EXERCISE OBJECTIVE :: Please write out all the entries exactly, without the pictures.

----------

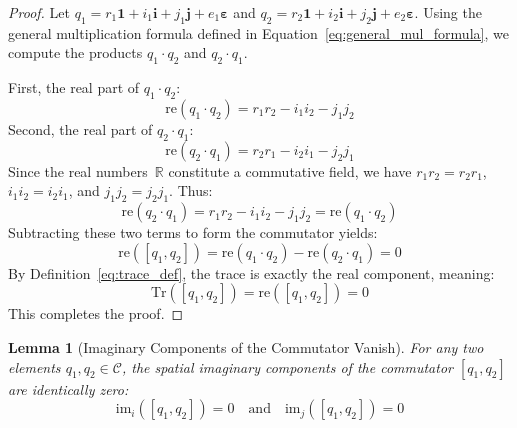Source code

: \documentclass[11pt,a4paper]{book}
\newtheorem{lemma}[theorem]{Lemma}
\begin{document}
\begin{proof}
Let $q_1 = r_1\mathbf{1} + i_1\mathbf{i} + j_1\mathbf{j} + e_1\boldsymbol{\varepsilon}$ and $q_2 = r_2\mathbf{1} + i_2\mathbf{i} + j_2\mathbf{j} + e_2\boldsymbol{\varepsilon}$.
Using the general multiplication formula defined in Equation~\ref{eq:general_mul_formula}, we compute the products $q_1 \cdot q_2$ and $q_2 \cdot q_1$.

First, the real part of $q_1 \cdot q_2$:
\begin{equation}
\text{re}(q_1 \cdot q_2) = r_1 r_2 - i_1 i_2 - j_1 j_2
\end{equation}
Second, the real part of $q_2 \cdot q_1$:
\begin{equation}
\text{re}(q_2 \cdot q_1) = r_2 r_1 - i_2 i_1 - j_2 j_1
\end{equation}
Since the real numbers~$\mathbb{R}$ constitute a commutative field, we have $r_1 r_2 = r_2 r_1$, $i_1 i_2 = i_2 i_1$, and $j_1 j_2 = j_2 j_1$. 
Thus:
\begin{equation}
\text{re}(q_2 \cdot q_1) = r_1 r_2 - i_1 i_2 - j_1 j_2 = \text{re}(q_1 \cdot q_2)
\end{equation}
Subtracting these two terms to form the commutator yields:
\begin{equation}
\text{re}([q_1, q_2]) = \text{re}(q_1 \cdot q_2) - \text{re}(q_2 \cdot q_1) = 0
\end{equation}
By Definition~\ref{eq:trace_def}, the trace is exactly the real component, meaning:
\begin{equation}
\text{Tr}([q_1, q_2]) = \text{re}([q_1, q_2]) = 0
\end{equation}
This completes the proof.
\end{proof}

\begin{lemma}[Imaginary Components of the Commutator Vanish]
\label{lem:commutator_imaginary}
For any two elements $q_1, q_2 \in \mathcal{C}$, the spatial imaginary components of the commutator $[q_1, q_2]$ are identically zero:
\begin{equation}
\text{im}_i([q_1, q_2]) = 0 \quad \text{and} \quad \text{im}_j([q_1, q_2]) = 0
\end{equation}
\end{lemma}
\end{document}
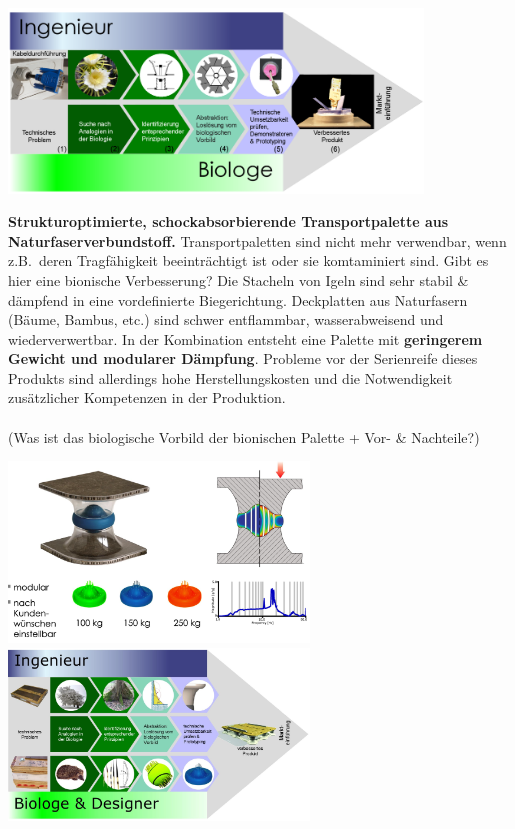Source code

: \begin{center}
    \includegraphics[width=11cm]{lec6/figures/top-down.png}
\end{center}
\textbf{Strukturoptimierte, schockabsorbierende Transportpalette aus Naturfaserverbundstoff.} Transportpaletten sind nicht mehr verwendbar, wenn z.B.\ deren Tragfähigkeit beeinträchtigt ist oder sie komtaminiert sind. Gibt es hier eine bionische Verbesserung? Die Stacheln von Igeln sind sehr stabil \& dämpfend in eine vordefinierte Biegerichtung. Deckplatten aus Naturfasern (Bäume, Bambus, etc.) sind schwer entflammbar, wasserabweisend und wiederverwertbar. In der Kombination entsteht eine Palette mit \textbf{geringerem Gewicht und modularer Dämpfung}. Probleme vor der Serienreife dieses Produkts sind allerdings hohe Herstellungskosten und die Notwendigkeit zusätzlicher Kompetenzen in der Produktion.
\\\\
(\dangersign Was ist das biologische Vorbild der bionischen Palette + Vor- \& Nachteile?)
\begin{center}
    \includegraphics[width=8cm]{lec6/figures/palette.png}
    \hfill
    \includegraphics[width=8cm]{lec6/figures/palette-top-down.png}
\end{center}

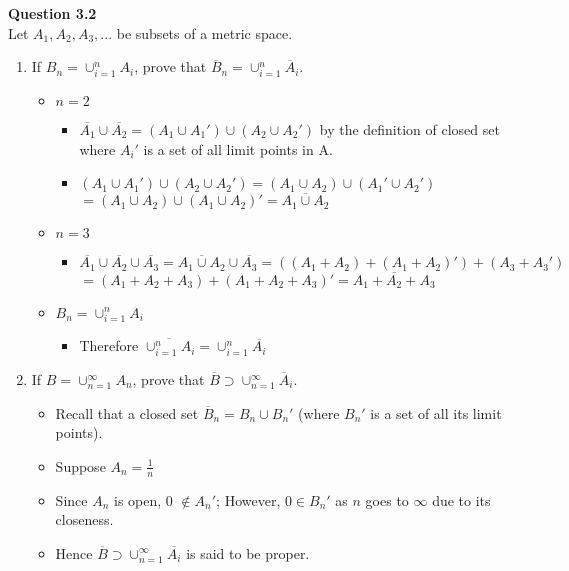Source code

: \documentclass[12pt]{article}
\begin{document}
\newpage
\vspace{1.5\baselineskip}
\noindent
\textbf{Question 3.2}\\
Let $A_1, A_2, A_3, ...$ be subsets of a metric space.
\begin{enumerate}[label=(\roman*)]
    \item If $B_n= \cup_{i=1}^n A_i$, prove that $\overline{B}_n = \cup_{i=1}^n \overline{A}_i$.
        \begin{itemize}
            \item $n=2$
                \begin{itemize}
                    \item $\overline{A_1} \cup \overline{A_2} = (A_1 \cup A_1 ') \cup (A_2 \cup A_2')$ by the definition of closed set\\
                    where $A_i'$ is a set of all limit points in A.
                    \item $(A_1 \cup A_1 ') \cup (A_2 \cup A_2') = (A_1 \cup A_2) \cup (A_1' \cup A_2')$\\ $= (A_1 \cup A_2) \cup (A_1 \cup A_2)'
                    = \overline{A_1 \cup A_2}$
                \end{itemize}
            
            \item $n=3 $
                    \begin{itemize}
                        \item $\overline{A_1} \cup \overline{A_2} \cup \overline{A_3} = \overline{A_1 \cup A_2} \cup \overline{A_3} = ((A_1 + A_2)+(A_1 + A_2)') + (A_3 + A_3')$\\
                        $=(A_1 + A_2 + A_3) + (A_1 + A_2 + A_3)'= \overline{A_1+A_2+A_3}$
                    \end{itemize}
            
            \item $B_n = \cup_{i=1}^n A_i$
                \begin{itemize}
                    \item Therefore $\overline{\cup_{i=1}^n A_i} = \cup_{i=1}^n \overline{A_i}$
                \end{itemize}
        \end{itemize}
    
    \item If $B = \cup_{n=1}^\infty A_n$, prove that $\overline{B} \supset \cup_{n=1}^\infty \overline{A}_i$.
        \begin{itemize}
            \item Recall that a closed set $\overline{B}_n = B_n \cup B_n'$ \hfill (where $B_n'$ is a set of all its limit points).
            \item Suppose $A_n = \frac{1}{n}$ 
            \item Since $A_n$ is open, 0 $\notin A_n'$; However, $0 \in B_n'$ as $n$ goes to $\infty$ due to its closeness.
            \item Hence $\overline{B} \supset \cup_{n=1}^\infty \overline{A_i}$ is said to be proper.
        \end{itemize}
\end{enumerate}
\end{document}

----------

SOLVED EXERCISE ::
Source code

: \documentclass[11pt,a4paper]{book}
\newtheorem{lemma}[theorem]{Lemma}
\begin{document}
\begin{proof}
Let $q_1 = r_1\mathbf{1} + i_1\mathbf{i} + j_1\mathbf{j} + e_1\boldsymbol{\varepsilon}$ and $q_2 = r_2\mathbf{1} + i_2\mathbf{i} + j_2\mathbf{j} + e_2\boldsymbol{\varepsilon}$.
Using the general multiplication formula defined in Equation~\ref{eq:general_mul_formula}, we compute the products $q_1 \cdot q_2$ and $q_2 \cdot q_1$.

First, the real part of $q_1 \cdot q_2$:
\begin{equation}
\text{re}(q_1 \cdot q_2) = r_1 r_2 - i_1 i_2 - j_1 j_2
\end{equation}
Second, the real part of $q_2 \cdot q_1$:
\begin{equation}
\text{re}(q_2 \cdot q_1) = r_2 r_1 - i_2 i_1 - j_2 j_1
\end{equation}
Since the real numbers~$\mathbb{R}$ constitute a commutative field, we have $r_1 r_2 = r_2 r_1$, $i_1 i_2 = i_2 i_1$, and $j_1 j_2 = j_2 j_1$. 
Thus:
\begin{equation}
\text{re}(q_2 \cdot q_1) = r_1 r_2 - i_1 i_2 - j_1 j_2 = \text{re}(q_1 \cdot q_2)
\end{equation}
Subtracting these two terms to form the commutator yields:
\begin{equation}
\text{re}([q_1, q_2]) = \text{re}(q_1 \cdot q_2) - \text{re}(q_2 \cdot q_1) = 0
\end{equation}
By Definition~\ref{eq:trace_def}, the trace is exactly the real component, meaning:
\begin{equation}
\text{Tr}([q_1, q_2]) = \text{re}([q_1, q_2]) = 0
\end{equation}
This completes the proof.
\end{proof}

\begin{lemma}[Imaginary Components of the Commutator Vanish]
\label{lem:commutator_imaginary}
For any two elements $q_1, q_2 \in \mathcal{C}$, the spatial imaginary components of the commutator $[q_1, q_2]$ are identically zero:
\begin{equation}
\text{im}_i([q_1, q_2]) = 0 \quad \text{and} \quad \text{im}_j([q_1, q_2]) = 0
\end{equation}
\end{lemma}
\end{document}
Source code

: \begin{center}
    \includegraphics[width=11cm]{lec6/figures/top-down.png}
\end{center}
\textbf{Strukturoptimierte, schockabsorbierende Transportpalette aus Naturfaserverbundstoff.} Transportpaletten sind nicht mehr verwendbar, wenn z.B.\ deren Tragfähigkeit beeinträchtigt ist oder sie komtaminiert sind. Gibt es hier eine bionische Verbesserung? Die Stacheln von Igeln sind sehr stabil \& dämpfend in eine vordefinierte Biegerichtung. Deckplatten aus Naturfasern (Bäume, Bambus, etc.) sind schwer entflammbar, wasserabweisend und wiederverwertbar. In der Kombination entsteht eine Palette mit \textbf{geringerem Gewicht und modularer Dämpfung}. Probleme vor der Serienreife dieses Produkts sind allerdings hohe Herstellungskosten und die Notwendigkeit zusätzlicher Kompetenzen in der Produktion.
\\\\
(\dangersign Was ist das biologische Vorbild der bionischen Palette + Vor- \& Nachteile?)
\begin{center}
    \includegraphics[width=8cm]{lec6/figures/palette.png}
    \hfill
    \includegraphics[width=8cm]{lec6/figures/palette-top-down.png}
\end{center}

Source code

: \documentclass[12pt]{article}
\begin{document}
\newpage
\vspace{1.5\baselineskip}
\noindent
\textbf{Question 3.2}\\
Let $A_1, A_2, A_3, ...$ be subsets of a metric space.
\begin{enumerate}[label=(\roman*)]
    \item If $B_n= \cup_{i=1}^n A_i$, prove that $\overline{B}_n = \cup_{i=1}^n \overline{A}_i$.
        \begin{itemize}
            \item $n=2$
                \begin{itemize}
                    \item $\overline{A_1} \cup \overline{A_2} = (A_1 \cup A_1 ') \cup (A_2 \cup A_2')$ by the definition of closed set\\
                    where $A_i'$ is a set of all limit points in A.
                    \item $(A_1 \cup A_1 ') \cup (A_2 \cup A_2') = (A_1 \cup A_2) \cup (A_1' \cup A_2')$\\ $= (A_1 \cup A_2) \cup (A_1 \cup A_2)'
                    = \overline{A_1 \cup A_2}$
                \end{itemize}
            
            \item $n=3 $
                    \begin{itemize}
                        \item $\overline{A_1} \cup \overline{A_2} \cup \overline{A_3} = \overline{A_1 \cup A_2} \cup \overline{A_3} = ((A_1 + A_2)+(A_1 + A_2)') + (A_3 + A_3')$\\
                        $=(A_1 + A_2 + A_3) + (A_1 + A_2 + A_3)'= \overline{A_1+A_2+A_3}$
                    \end{itemize}
            
            \item $B_n = \cup_{i=1}^n A_i$
                \begin{itemize}
                    \item Therefore $\overline{\cup_{i=1}^n A_i} = \cup_{i=1}^n \overline{A_i}$
                \end{itemize}
        \end{itemize}
    
    \item If $B = \cup_{n=1}^\infty A_n$, prove that $\overline{B} \supset \cup_{n=1}^\infty \overline{A}_i$.
        \begin{itemize}
            \item Recall that a closed set $\overline{B}_n = B_n \cup B_n'$ \hfill (where $B_n'$ is a set of all its limit points).
            \item Suppose $A_n = \frac{1}{n}$ 
            \item Since $A_n$ is open, 0 $\notin A_n'$; However, $0 \in B_n'$ as $n$ goes to $\infty$ due to its closeness.
            \item Hence $\overline{B} \supset \cup_{n=1}^\infty \overline{A_i}$ is said to be proper.
        \end{itemize}
\end{enumerate}
\end{document}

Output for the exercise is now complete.